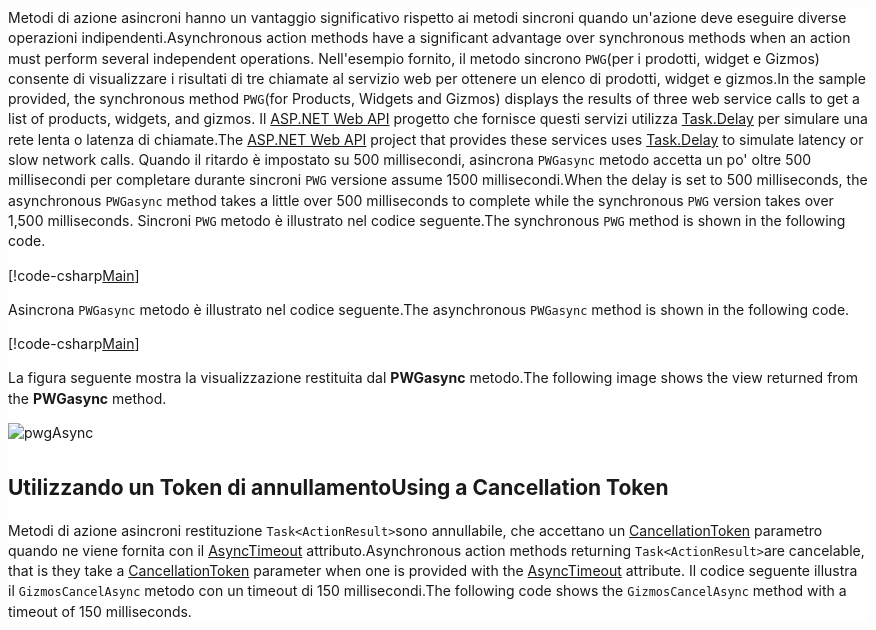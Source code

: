 <span data-ttu-id="b6ee7-217">Metodi di azione asincroni hanno un vantaggio significativo rispetto ai metodi sincroni quando un'azione deve eseguire diverse operazioni indipendenti.</span><span class="sxs-lookup"><span data-stu-id="b6ee7-217">Asynchronous action methods have a significant advantage over synchronous methods when an action must perform several independent operations.</span></span> <span data-ttu-id="b6ee7-218">Nell'esempio fornito, il metodo sincrono `PWG`(per i prodotti, widget e Gizmos) consente di visualizzare i risultati di tre chiamate al servizio web per ottenere un elenco di prodotti, widget e gizmos.</span><span class="sxs-lookup"><span data-stu-id="b6ee7-218">In the sample provided, the synchronous method `PWG`(for Products, Widgets and Gizmos) displays the results of three web service calls to get a list of products, widgets, and gizmos.</span></span> <span data-ttu-id="b6ee7-219">Il [ASP.NET Web API](../../../web-api/index.md) progetto che fornisce questi servizi utilizza [Task.Delay](https://msdn.microsoft.com/en-us/library/hh139096(VS.110).aspx) per simulare una rete lenta o latenza di chiamate.</span><span class="sxs-lookup"><span data-stu-id="b6ee7-219">The [ASP.NET Web API](../../../web-api/index.md) project that provides these services uses [Task.Delay](https://msdn.microsoft.com/en-us/library/hh139096(VS.110).aspx) to simulate latency or slow network calls.</span></span> <span data-ttu-id="b6ee7-220">Quando il ritardo è impostato su 500 millisecondi, asincrona `PWGasync` metodo accetta un po' oltre 500 millisecondi per completare durante sincroni `PWG` versione assume 1500 millisecondi.</span><span class="sxs-lookup"><span data-stu-id="b6ee7-220">When the delay is set to 500 milliseconds, the asynchronous `PWGasync` method takes a little over 500 milliseconds to complete while the synchronous `PWG` version takes over 1,500 milliseconds.</span></span> <span data-ttu-id="b6ee7-221">Sincroni `PWG` metodo è illustrato nel codice seguente.</span><span class="sxs-lookup"><span data-stu-id="b6ee7-221">The synchronous `PWG` method is shown in the following code.</span></span>

[!code-csharp[Main](using-asynchronous-methods-in-aspnet-mvc-4/samples/sample7.cs)]

<span data-ttu-id="b6ee7-222">Asincrona `PWGasync` metodo è illustrato nel codice seguente.</span><span class="sxs-lookup"><span data-stu-id="b6ee7-222">The asynchronous `PWGasync` method is shown in the following code.</span></span>

[!code-csharp[Main](using-asynchronous-methods-in-aspnet-mvc-4/samples/sample8.cs?highlight=1,3,12)]

<span data-ttu-id="b6ee7-223">La figura seguente mostra la visualizzazione restituita dal **PWGasync** metodo.</span><span class="sxs-lookup"><span data-stu-id="b6ee7-223">The following image shows the view returned from the **PWGasync** method.</span></span>

![pwgAsync](using-asynchronous-methods-in-aspnet-mvc-4/_static/image3.png)

## <a id="CancelToken"></a><span data-ttu-id="b6ee7-225">Utilizzando un Token di annullamento</span><span class="sxs-lookup"><span data-stu-id="b6ee7-225">Using a Cancellation Token</span></span>

<span data-ttu-id="b6ee7-226">Metodi di azione asincroni restituzione `Task<ActionResult>`sono annullabile, che accettano un [CancellationToken](https://msdn.microsoft.com/en-us/library/system.threading.cancellationtoken(VS.110).aspx) parametro quando ne viene fornita con il [AsyncTimeout](https://msdn.microsoft.com/en-us/library/system.web.mvc.asynctimeoutattribute(VS.108).aspx) attributo.</span><span class="sxs-lookup"><span data-stu-id="b6ee7-226">Asynchronous action methods returning `Task<ActionResult>`are cancelable, that is they take a [CancellationToken](https://msdn.microsoft.com/en-us/library/system.threading.cancellationtoken(VS.110).aspx) parameter when one is provided with the [AsyncTimeout](https://msdn.microsoft.com/en-us/library/system.web.mvc.asynctimeoutattribute(VS.108).aspx) attribute.</span></span> <span data-ttu-id="b6ee7-227">Il codice seguente illustra il `GizmosCancelAsync` metodo con un timeout di 150 millisecondi.</span><span class="sxs-lookup"><span data-stu-id="b6ee7-227">The following code shows the `GizmosCancelAsync` method with a timeout of 150 milliseconds.</span></span>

◆ **Aim of the exercise**: Search the records for the word "csharp", then list every line that has it.

◆ **Solution below**:
[!code-csharp[Main](using-asynchronous-methods-in-aspnet-mvc-4/samples/sample7.cs)]
[!code-csharp[Main](using-asynchronous-methods-in-aspnet-mvc-4/samples/sample8.cs?highlight=1,3,12)]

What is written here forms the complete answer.